**PROBLEM DETAILS:** All of the data below is to be repeated exactly, except for the pictures.

========================

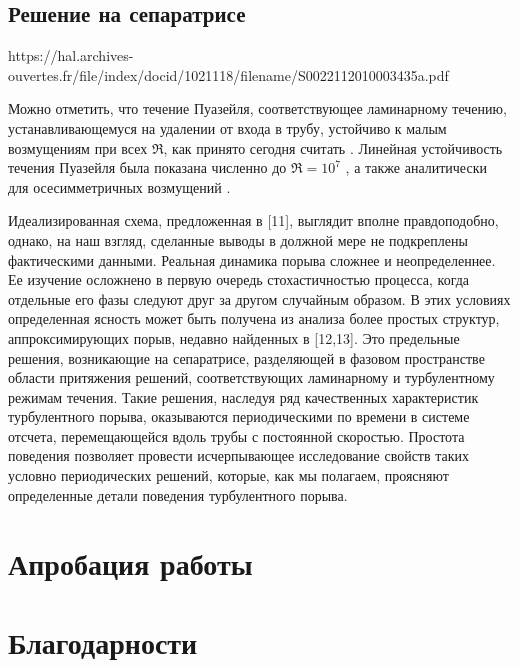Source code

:	\subsection{Решение на сепаратрисе}


https://hal.archives-ouvertes.fr/file/index/docid/1021118/filename/S0022112010003435a.pdf

Можно отметить, что течение Пуазейля, соответствующее ламинарному течению, устанавливающемуся на удалении от входа в трубу, устойчиво к малым возмущениям при всех $\Re$, как принято сегодня считать \cite{Kerswell2005}. Линейная устойчивость течения Пуазейля была показана численно до $\Re=10^7$ \cite{Meseguer2003}, а также аналитически для осесимметричных возмущений \cite{Salwen1980}. 

Идеализированная схема, предложенная в [11], выглядит вполне правдоподобно, однако, на наш взгляд, сделанные выводы в должной мере не подкреплены фактическими данными. Реальная динамика порыва сложнее и неопределеннее. Ее изучение осложнено в первую очередь стохастичностью процесса, когда отдельные его фазы следуют друг за другом случайным образом. В этих условиях определенная ясность может быть получена из анализа более простых структур, аппроксимирующих порыв, недавно найденных в [12,13]. Это предельные решения, возникающие на сепаратрисе, разделяющей в фазовом пространстве области притяжения решений, соответствующих ламинарному и турбулентному режимам течения. Такие решения, наследуя ряд качественных характеристик турбулентного порыва, оказываются периодическими по времени в системе отсчета, перемещающейся вдоль трубы с постоянной скоростью. Простота поведения позволяет провести исчерпывающее исследование свойств таких условно периодических решений, которые, как мы полагаем, проясняют определенные детали поведения турбулентного порыва.

\section{Апробация работы}

\section{Благодарности}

========================

**ANSWER SPACE:**
Source code

:	\subsection{Решение на сепаратрисе}


https://hal.archives-ouvertes.fr/file/index/docid/1021118/filename/S0022112010003435a.pdf

Можно отметить, что течение Пуазейля, соответствующее ламинарному течению, устанавливающемуся на удалении от входа в трубу, устойчиво к малым возмущениям при всех $\Re$, как принято сегодня считать \cite{Kerswell2005}. Линейная устойчивость течения Пуазейля была показана численно до $\Re=10^7$ \cite{Meseguer2003}, а также аналитически для осесимметричных возмущений \cite{Salwen1980}. 

Идеализированная схема, предложенная в [11], выглядит вполне правдоподобно, однако, на наш взгляд, сделанные выводы в должной мере не подкреплены фактическими данными. Реальная динамика порыва сложнее и неопределеннее. Ее изучение осложнено в первую очередь стохастичностью процесса, когда отдельные его фазы следуют друг за другом случайным образом. В этих условиях определенная ясность может быть получена из анализа более простых структур, аппроксимирующих порыв, недавно найденных в [12,13]. Это предельные решения, возникающие на сепаратрисе, разделяющей в фазовом пространстве области притяжения решений, соответствующих ламинарному и турбулентному режимам течения. Такие решения, наследуя ряд качественных характеристик турбулентного порыва, оказываются периодическими по времени в системе отсчета, перемещающейся вдоль трубы с постоянной скоростью. Простота поведения позволяет провести исчерпывающее исследование свойств таких условно периодических решений, которые, как мы полагаем, проясняют определенные детали поведения турбулентного порыва.

\section{Апробация работы}

\section{Благодарности}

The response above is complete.